A classic test of the antiviral activity of a drug is based on the assessment of the effect on proliferation of viruses in a green African monkey kidney cell line Vero. In this experimental setup, amantadine inhibited SARS-CoV-2 replication with IC50 concentrations of 83 to 119 µM [18]. After systemic administration in humans, maximal amantadine levels are about 14.6 µM [7], therefore antiviral effects of the drug should not be expected. However, it may interfere with the development of a severe COVID-19 through mechanisms interfering with the development of uncontrolled inflammation, not detectable using the in vitro test on Vero cells. First, the drug at concentrations easily achievable, following intake of therapeutic doses is a potent agonist of S1R [15], thus in COVID-19 it may, similarly to fluvoxamine, counteract the development of uncontrolled inflammatory reaction.
The second important mechanism of amantadine’s therapeutic activity in COVID-19 may involve cathepsin L (CatL). This lysosomal enzyme is one of the proteases known to participate in the entry of SARS-CoV-2 to cells. Coronaviruses use spike glycoprotein (S) to bind their receptor, mediate membrane fusion and virus entry to target cells. Depending on virus strain and cell type, coronaviral S protein may be cleaved by one or several host proteases. A study by Ou et al. [42] indicated that CatL is engaged in the entry to cells equipped with human angiotensin converting enzyme 2 (hACE2) receptor. Importantly, in human lungs, CatL is expressed in bronchial epithelial cells and macrophages [9]. Zhao et al. [61] provided evidence for the crucial role of CatL in patients with COVID-19. These authors found that the level of this protein in the circulating blood was significantly higher in COVID-19 patients than in the healthy volunteers. The plasma levels of CatL were markedly higher in patients with severe disease compared to those with milder disease. Further, the elevated level of CatL was found in SARS-CoV-2 pseudovirus-infected cells in vitro. Moreover, when the authors investigated the effects of amantadine, they found that the drug inhibited CatL enzyme activity in cells subjected to SARS-CoV-2 pseudovirus infection and significantly inhibited SARS-CoV-2 entry to the cells, with little cytotoxicity. Finally, in the humanized mice infected with the pseudovirus amantadine decreased CatL expression. The authors concluded that amantadine may be a potent therapeutic drug for COVID-19, able to halt a vicious cycle in which enhancement of CatL expression triggered by viral infection takes place.
The aforementioned mechanisms could, indeed, explain alleged improvement of patients suffering from COVID-19 following amantadine intake. Needless to say, a prospective, controlled study is necessary to confirm such effect. Currently a placebo-controlled trial to assess amantadine efficacy for preventing progression of early COVID-19 toward pulmonary and hyper-inflammatory phase has been initiated in Poland (NCT04854759), and a similar trial is being set up in Denmark (NCT04894617).
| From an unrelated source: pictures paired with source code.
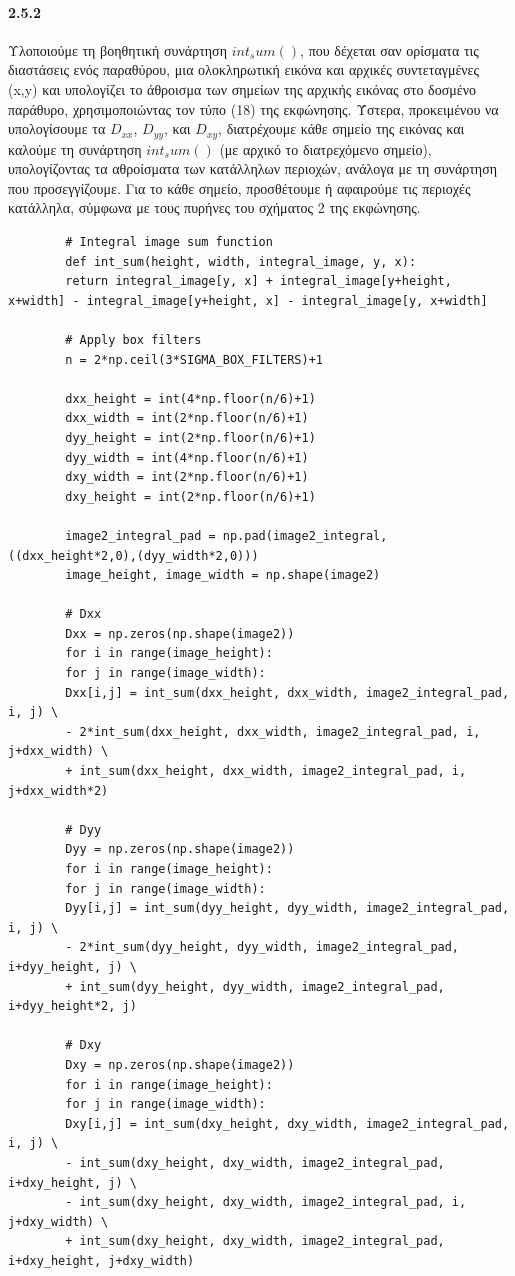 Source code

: \documentclass[]{article}
\begin{document}
	\paragraph{2.5.2} Υλοποιούμε τη βοηθητική συνάρτηση $int_sum()$, που δέχεται σαν ορίσματα τις διαστάσεις ενός παραθύρου, μια ολοκληρωτική εικόνα και αρχικές συντεταγμένες (x,y) και υπολογίζει το άθροισμα των σημείων της αρχικής εικόνας στο δοσμένο παράθυρο, χρησιμοποιώντας τον τύπο (18) της εκφώνησης. Ύστερα, προκειμένου να υπολογίσουμε τα $D_{xx}$, $D_{yy}$, και $D_{xy}$, διατρέχουμε κάθε σημείο της εικόνας και καλούμε τη συνάρτηση $int_sum()$ (με αρχικό το διατρεχόμενο σημείο), υπολογίζοντας τα αθροίσματα των κατάλληλων περιοχών, ανάλογα με τη συνάρτηση που προσεγγίζουμε. Για το κάθε σημείο, προσθέτουμε ή αφαιρούμε τις περιοχές κατάλληλα, σύμφωνα με τους πυρήνες του σχήματος 2 της εκφώνησης.
	\begin{lstlisting}
		# Integral image sum function
		def int_sum(height, width, integral_image, y, x):
		return integral_image[y, x] + integral_image[y+height, x+width] - integral_image[y+height, x] - integral_image[y, x+width]
		
		# Apply box filters
		n = 2*np.ceil(3*SIGMA_BOX_FILTERS)+1
		
		dxx_height = int(4*np.floor(n/6)+1)
		dxx_width = int(2*np.floor(n/6)+1)
		dyy_height = int(2*np.floor(n/6)+1)
		dyy_width = int(4*np.floor(n/6)+1)
		dxy_width = int(2*np.floor(n/6)+1)
		dxy_height = int(2*np.floor(n/6)+1)
		
		image2_integral_pad = np.pad(image2_integral, ((dxx_height*2,0),(dyy_width*2,0)))
		image_height, image_width = np.shape(image2)
		
		# Dxx
		Dxx = np.zeros(np.shape(image2))
		for i in range(image_height):
		for j in range(image_width):
		Dxx[i,j] = int_sum(dxx_height, dxx_width, image2_integral_pad, i, j) \
		- 2*int_sum(dxx_height, dxx_width, image2_integral_pad, i, j+dxx_width) \
		+ int_sum(dxx_height, dxx_width, image2_integral_pad, i, j+dxx_width*2)
		
		# Dyy
		Dyy = np.zeros(np.shape(image2))
		for i in range(image_height):
		for j in range(image_width):
		Dyy[i,j] = int_sum(dyy_height, dyy_width, image2_integral_pad, i, j) \
		- 2*int_sum(dyy_height, dyy_width, image2_integral_pad, i+dyy_height, j) \
		+ int_sum(dyy_height, dyy_width, image2_integral_pad, i+dyy_height*2, j)
		
		# Dxy
		Dxy = np.zeros(np.shape(image2))
		for i in range(image_height):
		for j in range(image_width):
		Dxy[i,j] = int_sum(dxy_height, dxy_width, image2_integral_pad, i, j) \
		- int_sum(dxy_height, dxy_width, image2_integral_pad, i+dxy_height, j) \
		- int_sum(dxy_height, dxy_width, image2_integral_pad, i, j+dxy_width) \
		+ int_sum(dxy_height, dxy_width, image2_integral_pad, i+dxy_height, j+dxy_width)
	\end{lstlisting}
\end{document}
Conclusions and future prospects

Fluvoxamine and amantadine are currently not established as antivirals. If they prove efficacious in the treatment of SARS-CoV-2-infected patients, they might rather be classified as host-directed therapies (HDT), i.e. drugs that target host factors instead of the virus directly. HDT approach is well known in medicine, although it is used mostly for treatment of chronic diseases, e.g. chronic viral hepatitis [29]. An advantage of such strategy is that mutations of the virus would not influence drug efficacy. On the other hand, there is a caveat. A recent in vitro and murine study [12] demonstrated that commonly used NSAIDs, ibuprofen and meloxicam, had no effect on viral entry and replication, but reduced the pro-inflammatory cytokine response to SARS-CoV-2 infection as well, as the antibody response. Such effects could prevent the development of immunity toward the virus. Drugs exerting anti-inflammatory effects, even if proven effective for early COVID-19, should not become an alternative for the vaccination against SARS-CoV-2.

Disclosure

The authors report no conflict of interest.

References

1. 17th Expert Committee on the Selection and Use of Essential Medicines. Geneva, March 2009. Proposal for the inclusion of amantadine in the World Health Organisation Model List of Essential Medicines. pdf4pro.com/view/proposal-for-the-inclusion-of-amantadine-8db6d.html (accessed June 23, 2019).
2. Almási N, Török S, Valkusz Z, Tajti M, Csonka Á, Murlasits Z, Pósa A, Varga C, Kupai K. Sigma-1 receptor engages an anti-inflammatory and antioxidant feedback loop mediated by peroxiredoxin in experimental colitis. Antioxidants (Basel) 2020; 9: 1081.
3. Anderson GM. Fluvoxamine, melatonin and COVID-19. Psychopharmacology (Berl) 2021; 238: 611.
4. Araújo R, Aranda-Martínez JD, Aranda-Abreu GE. Amantadine treatment for people with COVID-19. Arch Med Res 2020; 51: 739-740.
5. Blanco-Melo D, Nilsson-Payant BE, Liu WC, Uhl S, Hoagland D, Møller R, Jordan TX, Oishi K, Panis M, Sachs D, Wang TT, Schwartz RE, Lim JK, Albrecht RA, tenOever BR. Imbalanced host response to SARS-CoV-2 drives development of COVID-19. Cell 2020; 181: 1036-1045.e9.
6. Bourguiba R, Delplanque M, Vinit C, Ackermann F, Savey L, Grateau G, Hentgen V, Georgin-Lavialle S. Clinical course of COVID-19 in a cohort of 342 familial Mediterranean fever patients with a long-term treatment by colchicine in a French endemic area. Ann Rheum Dis 2020; annrheumdis-2020-218707.
7. Brenner M, Haass A, Jacobi P, Schimrigk K. Amantadine sulphate in treating Parkinson’s disease: clinical effects, psychometric tests and serum concentrations. J Neurol 1989; 236: 153-156.
8. Buchberger R, Wagner W. Fluvoxamine: safety profile in extensive post-marketing surveillance. Pharmacopsychiatry 2002; 35: 101-108.
9. Bühling F, Waldburg N, Reisenauer A, Heimburg A, Golpon H, Welte T. Lysosomal cysteine proteases in the lung: role in protein processing and immunoregulation. Eur Respir J 2004; 23: 620-628.
10. Butterworth RF. Potential for the repurposing of adamantane antivirals for COVID-19. Drugs R D. 2021; Jun 21.
11. Carrillo-Vico A, Lardone PJ, Alvarez-Sánchez N, Rodríguez-Rodríguez A, Guerrero JM. Melatonin: buffering the immune system. Int J Mol Sci 2013; 14: 8638-8683. 
12. Chen JS, Alfajaro MM, Chow RD, Wei J, Filler RB, Eisenbarth SC, Wilen CB. Non-steroidal anti-inflammatory drugs dampen the cytokine and antibody response to SARS-CoV-2 infection. J Virol 2021; 95: e00014-21.
13. Cortés-Borra A, Aranda-Abreu GE. Amantadine in the prevention of clinical symptoms caused by SARS-CoV-2. Pharmacol Rep 2021; 73: 962-965.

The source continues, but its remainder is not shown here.